La pensilina tagliava prospettive oblique tra cielo e terra
Si conficcava fra binari e nubi grigie
Con il nostro precario senso
Fendeva la retina passiva
Il cuore fermo.
*
Il giallo oro verdicante come
angoscia
Che fende il mio spazio - cielo il liquido
sole mio cielo -
Tuonava in alto, poco sopra l'orizzonte
E il verde grida nell'erba
E il piombo delle nubi chiude il
coperchio
E l'acqua diamantina conserva tutto del
mondo nei solchi di terra
e ancora un po' di mondo
e la luce tutta da bere, fredda
E il sangue di rampicanti avviticchiato
ai pini
E il verde nero dei pini
E il mio passo di sole tra i fili di grano
E la tua casa, prima del bosco
E la tua casa prima
le cose tue l'aria tua
il mondo tuo e il pensiero tuo
gli amati tuoi
E il tuo tempo
Il tuo tutto
Il tuo ferro la tua pietra.
*
Così forte, e mi chiedevo cosa fosse
Perché l'urlo di dicembre schianta
querce secolari
E io strappo le mie foglie i miei rami
E io pianta nuda non odo che stormire
di fronde
e rumore di
ali tra le non-foglie i non-rami
e il freddo del tronco rotto
e il fuoco
del non-tempo
non ho tempo
non ho più tempo
Conto secondi secolari
anelli nel tronco dei nostri alberi,
spezzo tutti i rami nostri e nulla
mi consola.
E scalza sul prato ferito (rosso-sangue)
non lascio tempo
niente al caso
a deserto, le gemme.
*
Tu
desiderio-respiro
te tutto
tu senza sempre
senza mai
tu tutto respiro
ossigeno
e battiti di cuore
lacrime e cenere e grandissimi fiumi
e finissima
polvere
tu tutto odore
tocco sapore e lingua.
*
Cocaina
III.
E tu l'ami quella nostra morte
allineata sul vetro,
la sua carne di polvere ti fa fragile,
quel flusso di variazioni concave, malate, sorde,
ferventi,
assuefatte al fardello
di sensi tremuli,
di pupille molli,
di matrici allenate
a Vita in eccesso, dici,
candide di graffi
e luce feroce
a portata di passo, di cuore,
dissipata con una preghiera mattutina
e lo sguardo al cielo.
2004
*
Ballata dell’amore eterno
Che mi pensi.
Che sorridi pensandomi.
Ti crederò immerso nella tua fronte
Che non dimentica.
Dinanzi
Al tuo lieto fine
Al pietoso cuore
Con la musica amica.
Con la mano stretta
nel palmo stregato.
Con gli occhi che sanno
e carezzano da lontano.
Così (amerò)
- Voglio amarti per sempre -
in una ballata dell’amore eterno.
Nata a Foggia nel 1957, Caterina Davinioè cresciuta a Roma, dove dopo la laurea in Lettere all'università Sapienza si è occupata d'arte contemporanea e nuovi media, come autrice, curatrice e teorica.
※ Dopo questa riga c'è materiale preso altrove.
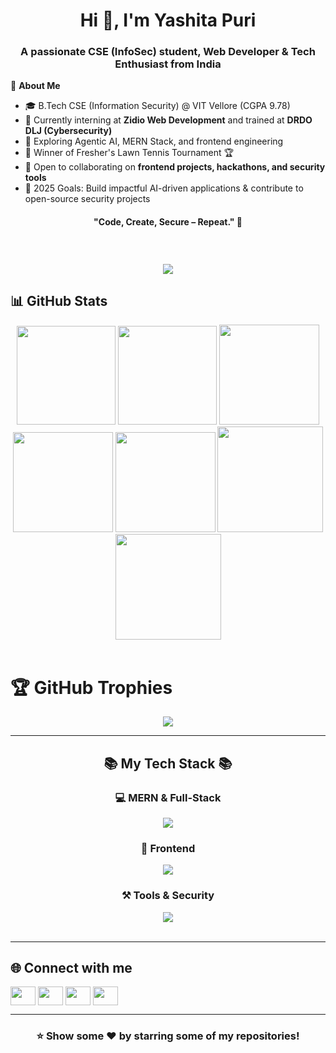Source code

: <h1 align="center">Hi 👋, I'm Yashita Puri</h1>
<h3 align="center">A passionate CSE (InfoSec) student, Web Developer & Tech Enthusiast from India</h3>

💫 **About Me**
- 🎓 B.Tech CSE (Information Security) @ VIT Vellore (CGPA 9.78)
- 🔭 Currently interning at **Zidio Web Development** and trained at **DRDO DLJ (Cybersecurity)**
- 🌱 Exploring Agentic AI, MERN Stack, and frontend engineering
- 🥇 Winner of Fresher's Lawn Tennis Tournament 🏆
- 👯 Open to collaborating on **frontend projects, hackathons, and security tools**
- 🥅 2025 Goals: Build impactful AI-driven applications & contribute to open-source security projects

<h4 align="center">"Code, Create, Secure – Repeat." 🚀</h4>
<br>

###
<div align="center">
  <img src="https://profile-counter.glitch.me/yashxita/count.svg?" />
</div>      

## 📊 GitHub Stats
<div align="center">
  <img height="158em" src="https://github-profile-summary-cards.vercel.app/api/cards/profile-details?username=yashxita&theme=radical">
  <img height="158em" src="https://github-profile-summary-cards.vercel.app/api/cards/stats?username=yashxita&theme=radical">
  <img height="160em" src="https://github-profile-summary-cards.vercel.app/api/cards/repos-per-language?username=yashxita&theme=radical">
  <img height="160em" src="https://github-profile-summary-cards.vercel.app/api/cards/most-commit-language?username=yashxita&theme=radical">
  <img height="160em" src="https://github-profile-summary-cards.vercel.app/api/cards/productive-time?username=yashxita&theme=radical&utcOffset=5.5">
  <img height="169em" src="https://github-readme-stats.vercel.app/api?username=yashxita&theme=radical&hide_border=false&include_all_commits=true&count_private=true">
  <img height="169em" src="https://github-readme-streak-stats.herokuapp.com/?user=yashxita&theme=radical">
</div>
<br>

# 🏆 GitHub Trophies
<div align="center">
  <img src="https://github-trophies.vercel.app/?username=yashxita&theme=dracula&no-frame=false&margin-w=4">
</div>

---

<h2 align="center">📚 My Tech Stack 📚</h2>

<h3 align="center">💻 MERN & Full-Stack</h3>
<div align="center">
  <img src="https://skillicons.dev/icons?i=mongodb,express,react,nodejs" />
</div>

<h3 align="center">🎨 Frontend</h3> 
<div align="center">
  <img src="https://skillicons.dev/icons?i=html,css,js,ts,react,nextjs,redux,tailwind,bootstrap,materialui,vite" />
</div>


<h3 align="center">⚒️ Tools & Security</h3>
<div align="center">
  <img src="https://skillicons.dev/icons?i=git,github,figma,postman,appwrite,prisma,kafka" />
</div>
<br/>

---

## 🌐 Connect with me  
<p align="left">
  <a href="https://linkedin.com/in/yashita-puri" target="blank"><img align="center" src="https://raw.githubusercontent.com/rahuldkjain/github-profile-readme-generator/master/src/images/icons/Social/linked-in-alt.svg" height="30" width="40" /></a>
  <a href="https://instagram.com/yashitapuri" target="blank"><img align="center" src="https://raw.githubusercontent.com/rahuldkjain/github-profile-readme-generator/master/src/images/icons/Social/instagram.svg" height="30" width="40" /></a>
  <a href="https://www.codechef.com/users/yashitapuri" target="blank"><img align="center" src="https://cdn.jsdelivr.net/npm/simple-icons@3.1.0/icons/codechef.svg" height="30" width="40" /></a>
  <a href="https://leetcode.com/yashitapuri" target="blank"><img align="center" src="https://raw.githubusercontent.com/rahuldkjain/github-profile-readme-generator/master/src/images/icons/Social/leet-code.svg" height="30" width="40" /></a>
</p>

---

<div align="center">
  <h3>⭐ Show some ❤️ by starring some of my repositories!</h3>
</div>
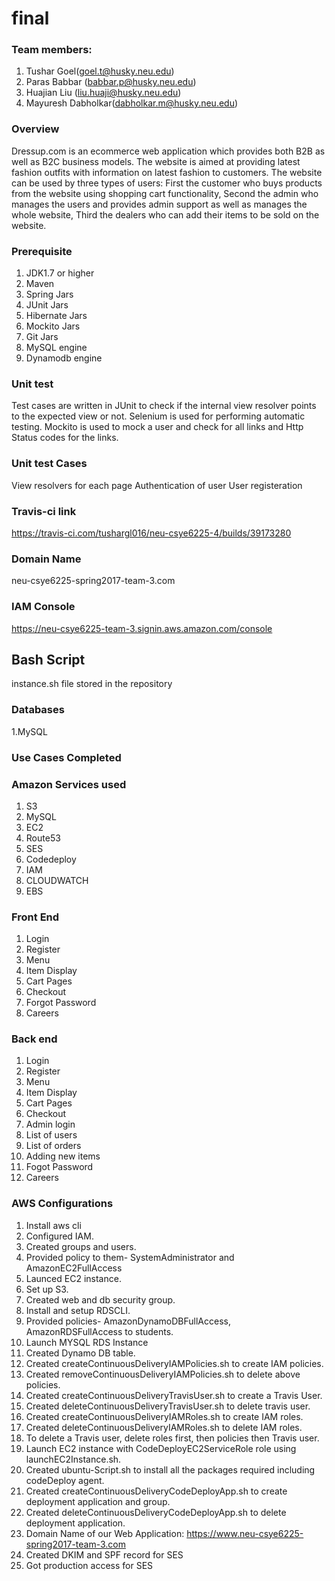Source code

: # final
### Team members:
 1. Tushar Goel(goel.t@husky.neu.edu)
 2. Paras Babbar (babbar.p@husky.neu.edu)
 3. Huajian Liu (liu.huaji@husky.neu.edu)
 4. Mayuresh Dabholkar(dabholkar.m@husky.neu.edu)    

### Overview  
 Dressup.com is an ecommerce web application which provides both B2B as well as B2C business models. The website is aimed at providing latest fashion outfits with information on latest fashion to customers. The website can be used by three types of users: First the customer who buys products from the website using shopping cart functionality, Second the admin who manages the users and provides admin support as well as manages the whole website, Third the dealers who can add their items to be sold on the website.  
 
### Prerequisite 
 1. JDK1.7 or higher
 2. Maven
 3. Spring Jars
 4. JUnit Jars
 6. Hibernate Jars
 7. Mockito Jars
 8. Git Jars
 9. MySQL engine
10. Dynamodb engine  

### Unit test  
Test cases are written in JUnit to check if the internal view resolver points to the expected view or not. Selenium is used for performing automatic testing. Mockito is used to mock a user and check for all links and Http Status codes for the links.   

### Unit test Cases  

View resolvers for each page
Authentication of user
User registeration
### Travis-ci link  
https://travis-ci.com/tushargl016/neu-csye6225-4/builds/39173280

### Domain Name
neu-csye6225-spring2017-team-3.com
### IAM Console
https://neu-csye6225-team-3.signin.aws.amazon.com/console
## Bash Script  
instance.sh file stored in the repository  

### Databases  

 1.MySQL   

### Use Cases  Completed  

### Amazon Services used  

 1. S3       
 2. MySQL  
 3. EC2  
 4. Route53  
 5. SES 
 6. Codedeploy
 7. IAM
 8. CLOUDWATCH
 9. EBS
 
 ### Front End  
 1. Login
 2. Register
 3. Menu
 4. Item Display
 5. Cart Pages
 6. Checkout
 7. Forgot Password
 8. Careers
### Back end  
1. Login
2. Register
3. Menu
4. Item Display
5. Cart Pages
6. Checkout
7. Admin login
8. List of users
9. List of orders
10. Adding new items
11. Fogot Password
12. Careers
### AWS Configurations
1) Install aws cli
2) Configured IAM.
3) Created groups and users.
4) Provided policy to them- SystemAdministrator and AmazonEC2FullAccess
5) Launced EC2 instance.
6) Set up S3.
7) Created web and db security group.
8) Install and setup RDSCLI.
9) Provided policies- AmazonDynamoDBFullAccess, AmazonRDSFullAccess to students.
10) Launch MYSQL RDS Instance
11) Created Dynamo DB table.
12) Created createContinuousDeliveryIAMPolicies.sh to create IAM policies.
13) Created removeContinuousDeliveryIAMPolicies.sh to delete above policies.
14) Created createContinuousDeliveryTravisUser.sh to create a Travis User.
15) Created deleteContinuousDeliveryTravisUser.sh to delete travis user.
16) Created createContinuousDeliveryIAMRoles.sh to create IAM roles.
17) Created deleteContinuousDeliveryIAMRoles.sh to delete IAM roles.
18) To delete a Travis user, delete roles first, then policies then Travis user.
19) Launch EC2 instance with CodeDeployEC2ServiceRole role using launchEC2Instance.sh.
20) Created ubuntu-Script.sh to install all the packages required including codeDeploy agent.
21) Created createContinuousDeliveryCodeDeployApp.sh to create deployment application and group.
22) Created deleteContinuousDeliveryCodeDeployApp.sh to delete deployment application.
23) Domain Name of our Web Application: https://www.neu-csye6225-spring2017-team-3.com
24) Created DKIM and SPF record for SES
25) Got production access for SES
Presente in antologie e riviste internazionali, ha pubblicato,
in poesia, Il libro dell'oppio, puntoacapo 2012; Fenomenologie seriali, Campanotto, 2010, menzione speciale nel Premio Nabokov 2011, con testo inglese a fronte, postfazione di Francesco Muzzioli e nota critica di David W. Seaman; il romanzo Còlor còlor, 1998; il saggio Tecno-Poesia e realtà virtuali, 2002, con prefazione di Eugenio Miccini; la raccolta di scritti sulla poesia elettronica Virtual Mercury House Planetary & Interplanetary Events, libro con dvd, 2012. Ha ottenuto riconoscimenti come finalista nei premi Lorenzo Montano, Franco Fortini 2011,Scriveredonna 2010 (Pescara), per l'inedito.
Tra i pionieri della poesia digitale e della computer arte nel 1990, ha esposto in oltre trecento mostre in molti paesi d'Europa, Asia, Americhe, Australia.
Dal 1997 ha partecipato e creato manifestazioni di poesia e arte multimediale in sette edizioni della Biennale di Venezia ed eventi collaterali.